地名の由来を調べるシリーズ(久斗山編)

今日は、新温泉町の久斗山(くとやま)について書きます! 

 久斗山集落は、新温泉町の東部、香美町との町境に位置し、久斗川最上流の山間集落です。久斗山という名の山(標高650m)もあります。

 地名の由来はよく分かりません...。新温泉町は、平安中期には、温泉、八太、熊野、刀岐、陽口、久斗、二方、田公、大庭の九郷に分かれていたとされています。久斗という名称はこのころからあったんですね。
 鎌倉期〜戦国期にかけては、久斗荘という荘園だったようです。江戸時代には豊富な木材資源を背景に、鉄穴流し(かんながし:風化して砂のようになった花崗岩を川の上流からながし、砂それぞれの成分の差による比重差を利用し、砂鉄を取り出す工法)やタタラ(鉄を作るところ)が盛んだったようです。

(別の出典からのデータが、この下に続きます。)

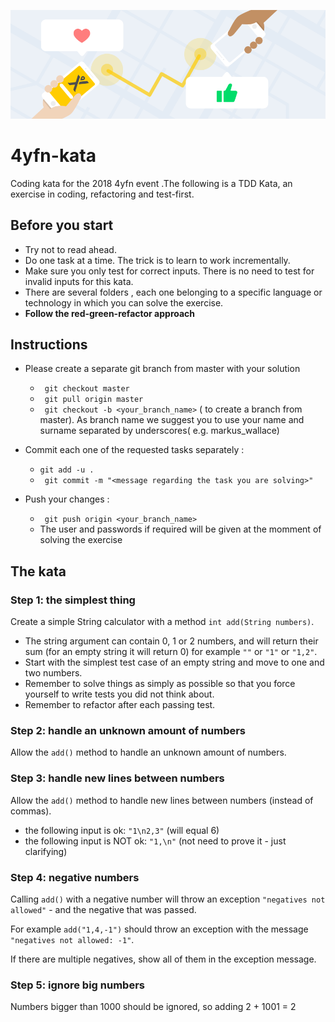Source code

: ![Alt text](Braze-Referal.png?raw=true "Title")


# 4yfn-kata
Coding kata for the 2018 4yfn event .The following is a TDD Kata, an exercise in coding, refactoring and test-first.

## Before you start
* Try not to read ahead.
* Do one task at a time. The trick is to learn to work incrementally.
* Make sure you only test for correct inputs. There is no need to test for invalid inputs for this kata.
* There are several folders , each one belonging to a specific language or technology in which you can solve the exercise. 
* **Follow the red-green-refactor approach**


## Instructions


* Please create a separate git branch from master with your solution
	* ``` git checkout master```  
	* ``` git pull origin master```
	* ``` git checkout -b <your_branch_name>``` ( to create a branch from master). As branch name we suggest you to use your name and surname  separated by underscores( e.g. markus_wallace)
	
* Commit each one of the requested tasks separately :
	
	* ``` git add -u . ```
	* ``` git commit -m "<message regarding the task you are solving>"```

* Push your changes :	
	*  ``` git push origin <your_branch_name>```
	*  The user and passwords if required will be given at the momment of solving the exercise 	

	

## The kata

### Step 1: the simplest thing
Create a simple String calculator with a method `int add(String numbers)`.

* The string argument can contain 0, 1 or 2 numbers, and will return their sum (for an empty string it will return 0) for example `""` or `"1"` or `"1,2"`.
* Start with the simplest test case of an empty string and move to one and two numbers.
* Remember to solve things as simply as possible so that you force yourself to write tests you did not think about.
* Remember to refactor after each passing test.

### Step 2: handle an unknown amount of numbers
Allow the `add()` method to handle an unknown amount of numbers.

### Step 3: handle new lines between numbers
Allow the `add()` method to handle new lines between numbers (instead of commas).

* the following input is ok:  `"1\n2,3"` (will equal 6)
* the following input is NOT ok:  `"1,\n"` (not need to prove it - just clarifying)

### Step 4: negative numbers
Calling `add()` with a negative number will throw an exception `"negatives not allowed"` - and the negative that was passed.

For example `add("1,4,-1")` should throw an exception with the message `"negatives not allowed: -1"`.

If there are multiple negatives, show all of them in the exception message.

### Step 5: ignore big numbers
Numbers bigger than 1000 should be ignored, so adding 2 + 1001  = 2

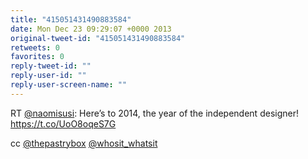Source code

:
 ```yaml
---
title: "415051431490883584"
date: Mon Dec 23 09:29:07 +0000 2013
original-tweet-id: "415051431490883584"
retweets: 0
favorites: 0
reply-tweet-id: ""
reply-user-id: ""
reply-user-screen-name: ""
---
```

RT <a href="https://twitter.com/naomisusi">@naomisusi</a>: Here’s to 2014, the year of the independent designer! <a href="https://t.co/UoO8oqeS7G">https://t.co/UoO8oqeS7G</a> 

cc <a href="https://twitter.com/thepastrybox">@thepastrybox</a> <a href="https://twitter.com/whosit_whatsit">@whosit_whatsit</a>
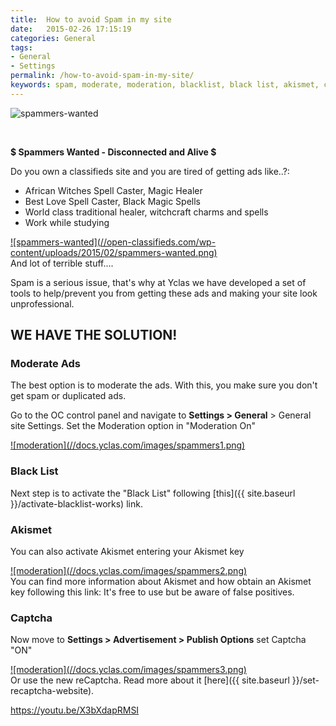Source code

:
 ```yaml
---
title:  How to avoid Spam in my site
date:   2015-02-26 17:15:19
categories: General
tags: 
- General
- Settings
permalink: /how-to-avoid-spam-in-my-site/
keywords: spam, moderate, moderation, blacklist, black list, akismet, captcha
---
```

![spammers-wanted](//open-classifieds.com/wp-content/uploads/2015/02/hate-spam.png) 

<br>

**$ Spammers Wanted - Disconnected and Alive $**

Do you own a classifieds site and you are tired of getting ads like..?: 

* African Witches Spell Caster, Magic Healer
* Best Love Spell Caster, Black Magic Spells
* World class traditional healer, witchcraft charms and spells
* Work while studying

<a href="//open-classifieds.com/wp-content/uploads/2015/02/spammers-wanted.png" class="thumbnail gallery-item" data-gallery>
![spammers-wanted](//open-classifieds.com/wp-content/uploads/2015/02/spammers-wanted.png) 
</a>

<br>
And lot of terrible stuff.... 

Spam is a serious issue, that's why at Yclas we have developed a set of tools to help/prevent you from getting these ads and making your site look unprofessional.

## WE HAVE THE SOLUTION!

### Moderate Ads

The best option is to moderate the ads. With this, you make sure you don't get spam or duplicated ads. 

Go to the OC control panel and navigate to **Settings > General** > General site Settings. Set the Moderation option in "Moderation On"

<a href="//docs.yclas.com/images/spammers1.png" class="thumbnail gallery-item" data-gallery>
![moderation](//docs.yclas.com/images/spammers1.png)
</a>


### Black List


Next step is to activate the "Black List" following [this]({{ site.baseurl }}/activate-blacklist-works) link.


### Akismet


You can also activate Akismet entering your Akismet key

<a href="//docs.yclas.com/images/spammers2.png" class="thumbnail gallery-item" data-gallery>
![moderation](//docs.yclas.com/images/spammers2.png)
</a>

<br>
You can find more information about Akismet and how obtain an Akismet key following this link: <https://akismet.com/> 
It's free to use but be aware of false positives.


### Captcha


Now move to **Settings > Advertisement > Publish Options** set Captcha "ON" 

<a href="//docs.yclas.com/images/spammers3.png" class="thumbnail gallery-item" data-gallery>
![moderation](//docs.yclas.com/images/spammers3.png)
</a>

<br>
Or use the new reCaptcha. Read more about it [here]({{ site.baseurl }}/set-recaptcha-website).

https://youtu.be/X3bXdapRMSI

 氏神は「大杉神社」。境内には樹齢700年と言われるオオヒノキがあり、県指定天然記念物。この大木の根元に古丹波の壺を埋めて濁酒が仕込まれています。地元では万年酒と呼ばれ、秋祭り(10/1)の時に神前に捧げ、豊凶を占います。直会式(なおあいしき)と呼ばれ、全国的にも少ない神事のようです。